Saved entries
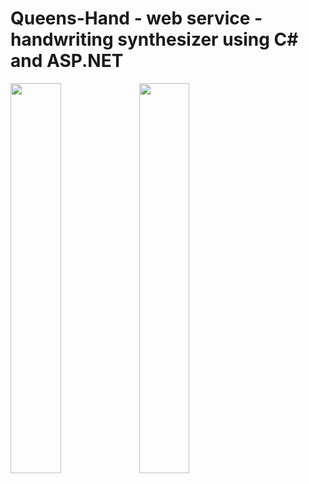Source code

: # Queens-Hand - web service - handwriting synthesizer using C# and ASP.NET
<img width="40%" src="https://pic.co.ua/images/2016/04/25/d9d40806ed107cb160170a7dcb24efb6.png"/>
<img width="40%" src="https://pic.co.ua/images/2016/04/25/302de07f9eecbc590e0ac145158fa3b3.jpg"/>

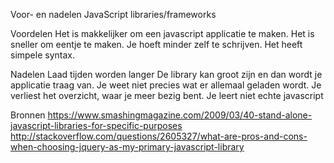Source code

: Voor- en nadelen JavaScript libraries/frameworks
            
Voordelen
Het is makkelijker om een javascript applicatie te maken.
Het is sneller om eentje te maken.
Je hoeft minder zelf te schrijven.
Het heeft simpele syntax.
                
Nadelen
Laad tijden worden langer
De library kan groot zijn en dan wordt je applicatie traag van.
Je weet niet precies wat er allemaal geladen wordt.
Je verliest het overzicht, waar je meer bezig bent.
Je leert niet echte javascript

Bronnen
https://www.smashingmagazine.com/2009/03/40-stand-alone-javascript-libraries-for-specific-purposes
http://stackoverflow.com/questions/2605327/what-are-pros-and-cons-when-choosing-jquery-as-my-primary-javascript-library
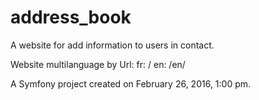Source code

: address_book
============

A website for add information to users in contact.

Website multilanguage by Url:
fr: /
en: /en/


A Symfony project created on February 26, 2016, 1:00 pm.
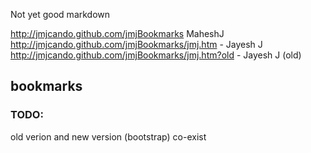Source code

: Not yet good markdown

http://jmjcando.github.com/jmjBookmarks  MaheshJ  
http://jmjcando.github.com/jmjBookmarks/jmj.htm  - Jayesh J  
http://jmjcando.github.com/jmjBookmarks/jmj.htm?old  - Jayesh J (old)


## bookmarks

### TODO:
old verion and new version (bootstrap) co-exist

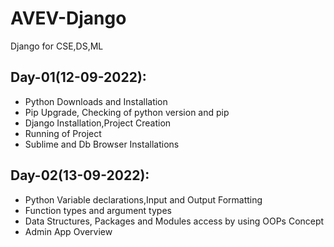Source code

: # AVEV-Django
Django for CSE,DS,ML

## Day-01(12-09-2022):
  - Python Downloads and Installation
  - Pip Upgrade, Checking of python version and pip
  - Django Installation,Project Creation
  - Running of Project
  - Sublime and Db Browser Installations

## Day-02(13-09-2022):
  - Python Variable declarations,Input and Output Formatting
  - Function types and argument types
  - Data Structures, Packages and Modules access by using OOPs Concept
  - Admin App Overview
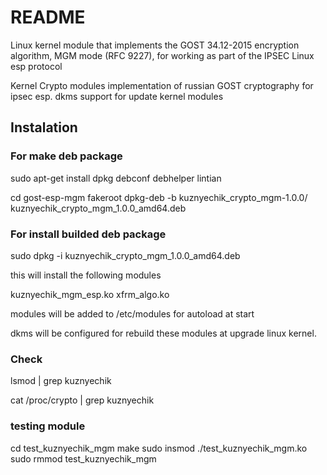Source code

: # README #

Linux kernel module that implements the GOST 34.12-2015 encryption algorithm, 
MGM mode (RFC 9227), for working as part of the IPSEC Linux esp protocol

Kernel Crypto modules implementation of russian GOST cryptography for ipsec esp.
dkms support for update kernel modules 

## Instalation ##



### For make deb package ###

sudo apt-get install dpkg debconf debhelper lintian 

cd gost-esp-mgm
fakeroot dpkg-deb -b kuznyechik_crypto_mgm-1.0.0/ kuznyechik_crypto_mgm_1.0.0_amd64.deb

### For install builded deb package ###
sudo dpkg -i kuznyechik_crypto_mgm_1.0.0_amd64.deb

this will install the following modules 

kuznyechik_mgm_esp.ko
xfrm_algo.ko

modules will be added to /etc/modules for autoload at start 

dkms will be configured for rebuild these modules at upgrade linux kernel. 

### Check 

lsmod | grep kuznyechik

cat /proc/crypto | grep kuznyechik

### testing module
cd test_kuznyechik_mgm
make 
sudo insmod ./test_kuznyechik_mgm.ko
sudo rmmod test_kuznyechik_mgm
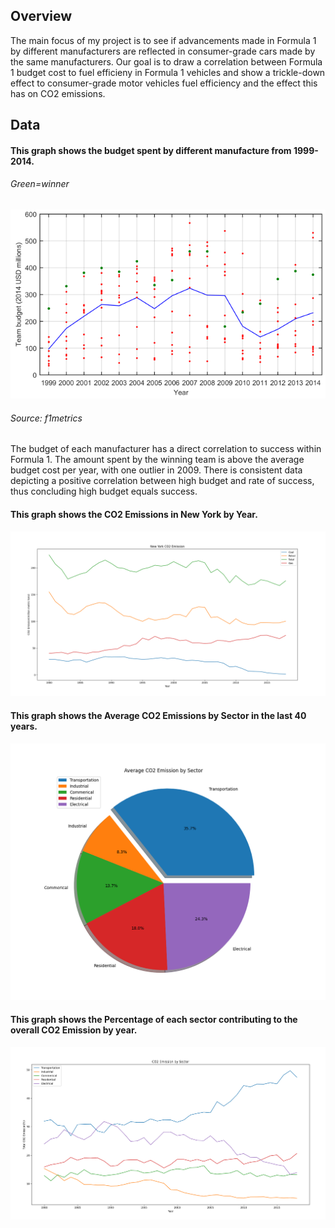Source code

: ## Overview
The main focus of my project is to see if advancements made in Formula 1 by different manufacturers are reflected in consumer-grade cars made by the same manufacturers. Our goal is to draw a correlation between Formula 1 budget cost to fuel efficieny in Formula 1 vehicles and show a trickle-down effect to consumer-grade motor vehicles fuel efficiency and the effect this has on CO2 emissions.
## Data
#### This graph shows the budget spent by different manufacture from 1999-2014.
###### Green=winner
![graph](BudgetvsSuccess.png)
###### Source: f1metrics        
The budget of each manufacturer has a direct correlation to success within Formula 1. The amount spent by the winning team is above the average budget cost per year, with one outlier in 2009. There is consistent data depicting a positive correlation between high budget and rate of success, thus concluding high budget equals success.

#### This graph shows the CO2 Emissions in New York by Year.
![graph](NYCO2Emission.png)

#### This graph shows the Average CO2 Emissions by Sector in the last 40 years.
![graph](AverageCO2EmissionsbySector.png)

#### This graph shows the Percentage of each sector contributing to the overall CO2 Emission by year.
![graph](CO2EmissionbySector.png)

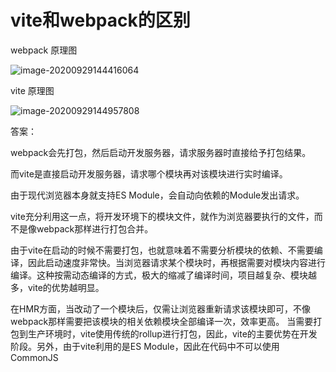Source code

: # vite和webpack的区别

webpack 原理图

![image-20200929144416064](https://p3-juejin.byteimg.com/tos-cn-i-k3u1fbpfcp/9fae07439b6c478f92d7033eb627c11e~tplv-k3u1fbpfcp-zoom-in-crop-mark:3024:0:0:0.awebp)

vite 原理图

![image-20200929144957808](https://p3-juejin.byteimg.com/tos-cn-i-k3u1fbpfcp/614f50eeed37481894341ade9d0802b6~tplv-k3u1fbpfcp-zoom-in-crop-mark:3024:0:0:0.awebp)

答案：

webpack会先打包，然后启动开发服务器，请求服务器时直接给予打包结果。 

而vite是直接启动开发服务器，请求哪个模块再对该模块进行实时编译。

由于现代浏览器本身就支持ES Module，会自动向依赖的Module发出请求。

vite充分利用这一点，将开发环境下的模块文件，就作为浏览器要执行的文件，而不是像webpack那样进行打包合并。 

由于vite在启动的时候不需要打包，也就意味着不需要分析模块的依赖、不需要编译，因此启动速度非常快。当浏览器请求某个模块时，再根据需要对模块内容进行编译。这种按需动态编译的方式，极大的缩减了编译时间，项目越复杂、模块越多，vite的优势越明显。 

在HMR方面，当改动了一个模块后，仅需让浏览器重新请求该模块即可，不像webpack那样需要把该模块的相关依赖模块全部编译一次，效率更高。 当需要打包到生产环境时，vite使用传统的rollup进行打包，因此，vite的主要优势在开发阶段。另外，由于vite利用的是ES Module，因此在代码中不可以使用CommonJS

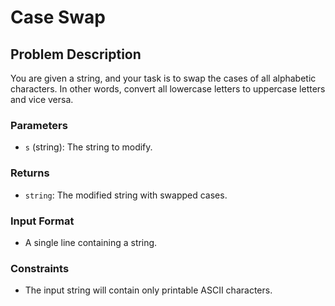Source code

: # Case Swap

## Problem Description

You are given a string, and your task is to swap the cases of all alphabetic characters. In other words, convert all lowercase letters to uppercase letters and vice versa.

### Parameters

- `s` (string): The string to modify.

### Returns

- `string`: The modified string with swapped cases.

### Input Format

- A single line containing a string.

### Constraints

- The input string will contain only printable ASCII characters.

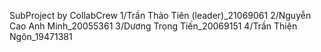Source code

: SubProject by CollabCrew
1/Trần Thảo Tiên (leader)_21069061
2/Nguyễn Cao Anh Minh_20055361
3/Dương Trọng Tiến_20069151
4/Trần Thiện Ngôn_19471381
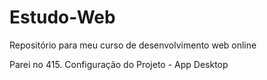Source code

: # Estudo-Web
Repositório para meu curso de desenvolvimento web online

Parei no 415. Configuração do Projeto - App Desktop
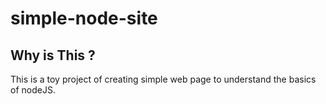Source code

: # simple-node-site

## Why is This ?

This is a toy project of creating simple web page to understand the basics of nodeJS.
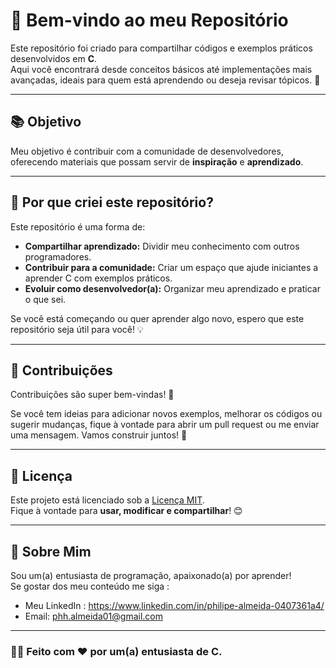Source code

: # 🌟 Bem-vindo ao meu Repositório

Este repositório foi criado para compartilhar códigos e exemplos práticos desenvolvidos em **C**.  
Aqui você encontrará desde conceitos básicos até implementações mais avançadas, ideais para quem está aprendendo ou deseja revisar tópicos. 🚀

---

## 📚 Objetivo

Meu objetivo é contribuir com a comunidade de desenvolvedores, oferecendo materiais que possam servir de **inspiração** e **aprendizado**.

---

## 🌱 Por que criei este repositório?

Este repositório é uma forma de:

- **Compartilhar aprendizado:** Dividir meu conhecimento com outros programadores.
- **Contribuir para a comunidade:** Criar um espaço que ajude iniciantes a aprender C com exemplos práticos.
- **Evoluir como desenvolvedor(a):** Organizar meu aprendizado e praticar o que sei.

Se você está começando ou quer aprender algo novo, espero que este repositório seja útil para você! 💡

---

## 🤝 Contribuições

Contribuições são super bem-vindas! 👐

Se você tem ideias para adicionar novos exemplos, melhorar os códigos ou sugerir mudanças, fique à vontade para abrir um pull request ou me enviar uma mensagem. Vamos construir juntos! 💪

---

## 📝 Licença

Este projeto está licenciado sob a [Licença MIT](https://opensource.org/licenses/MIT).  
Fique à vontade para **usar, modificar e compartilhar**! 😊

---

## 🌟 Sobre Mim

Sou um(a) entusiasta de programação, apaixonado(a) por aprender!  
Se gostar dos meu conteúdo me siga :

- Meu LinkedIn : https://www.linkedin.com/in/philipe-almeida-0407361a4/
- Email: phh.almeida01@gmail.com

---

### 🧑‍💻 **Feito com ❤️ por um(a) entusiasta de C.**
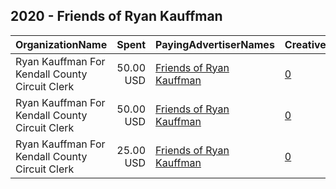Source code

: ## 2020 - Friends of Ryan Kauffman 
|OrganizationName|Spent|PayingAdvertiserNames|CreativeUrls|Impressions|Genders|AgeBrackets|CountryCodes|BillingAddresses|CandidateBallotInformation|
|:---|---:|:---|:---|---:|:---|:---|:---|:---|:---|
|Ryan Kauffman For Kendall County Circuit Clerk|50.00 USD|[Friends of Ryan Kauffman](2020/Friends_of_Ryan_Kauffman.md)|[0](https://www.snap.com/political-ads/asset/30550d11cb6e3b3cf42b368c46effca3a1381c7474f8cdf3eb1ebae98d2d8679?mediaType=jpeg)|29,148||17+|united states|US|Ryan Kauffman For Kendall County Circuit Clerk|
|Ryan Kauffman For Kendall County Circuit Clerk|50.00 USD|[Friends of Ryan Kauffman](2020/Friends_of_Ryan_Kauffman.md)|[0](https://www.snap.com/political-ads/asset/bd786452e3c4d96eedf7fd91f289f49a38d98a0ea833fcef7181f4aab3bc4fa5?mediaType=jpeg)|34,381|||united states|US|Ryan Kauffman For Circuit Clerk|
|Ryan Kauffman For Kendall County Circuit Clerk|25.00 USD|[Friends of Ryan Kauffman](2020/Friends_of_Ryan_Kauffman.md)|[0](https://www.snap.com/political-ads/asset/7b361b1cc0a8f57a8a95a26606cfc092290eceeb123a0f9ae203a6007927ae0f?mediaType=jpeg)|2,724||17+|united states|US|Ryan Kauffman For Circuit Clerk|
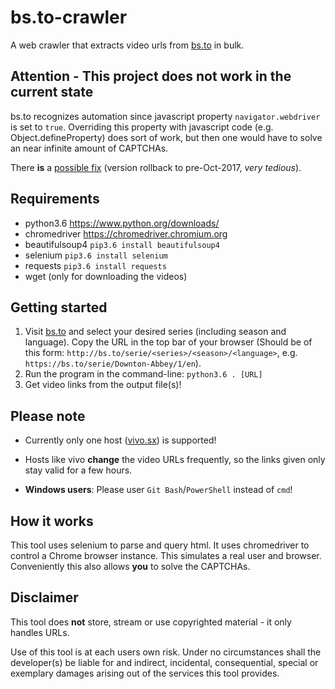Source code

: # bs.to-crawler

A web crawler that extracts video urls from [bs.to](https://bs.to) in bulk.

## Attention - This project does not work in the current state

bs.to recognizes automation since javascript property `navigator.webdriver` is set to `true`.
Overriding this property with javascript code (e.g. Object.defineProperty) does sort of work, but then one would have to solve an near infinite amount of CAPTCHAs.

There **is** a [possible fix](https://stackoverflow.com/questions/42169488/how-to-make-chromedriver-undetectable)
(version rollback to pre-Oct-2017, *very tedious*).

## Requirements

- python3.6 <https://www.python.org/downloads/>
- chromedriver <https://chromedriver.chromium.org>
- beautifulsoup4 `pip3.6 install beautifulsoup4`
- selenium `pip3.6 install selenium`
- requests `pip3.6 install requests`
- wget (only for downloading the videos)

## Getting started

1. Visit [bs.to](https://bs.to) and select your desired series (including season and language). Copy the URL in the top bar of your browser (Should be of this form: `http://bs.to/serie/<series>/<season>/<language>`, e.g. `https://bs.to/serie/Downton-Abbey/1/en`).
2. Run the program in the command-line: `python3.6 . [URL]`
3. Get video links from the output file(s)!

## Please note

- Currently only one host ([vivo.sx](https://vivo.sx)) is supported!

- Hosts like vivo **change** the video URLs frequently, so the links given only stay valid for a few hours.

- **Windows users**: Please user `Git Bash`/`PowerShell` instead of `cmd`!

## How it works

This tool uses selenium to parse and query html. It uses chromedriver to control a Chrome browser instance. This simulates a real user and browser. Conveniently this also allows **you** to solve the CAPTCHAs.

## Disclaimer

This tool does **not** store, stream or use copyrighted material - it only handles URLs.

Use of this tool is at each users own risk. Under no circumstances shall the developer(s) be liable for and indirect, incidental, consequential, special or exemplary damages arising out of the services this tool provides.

WHAT TO DO
In the records above, find the line with "## Disclaimer"; write out exactly that line and each one after it, stopping after the line with "This tool does".

ANSWER TO THIS PROBLEM
## Disclaimer

This tool does **not** store, stream or use copyrighted material - it only handles URLs.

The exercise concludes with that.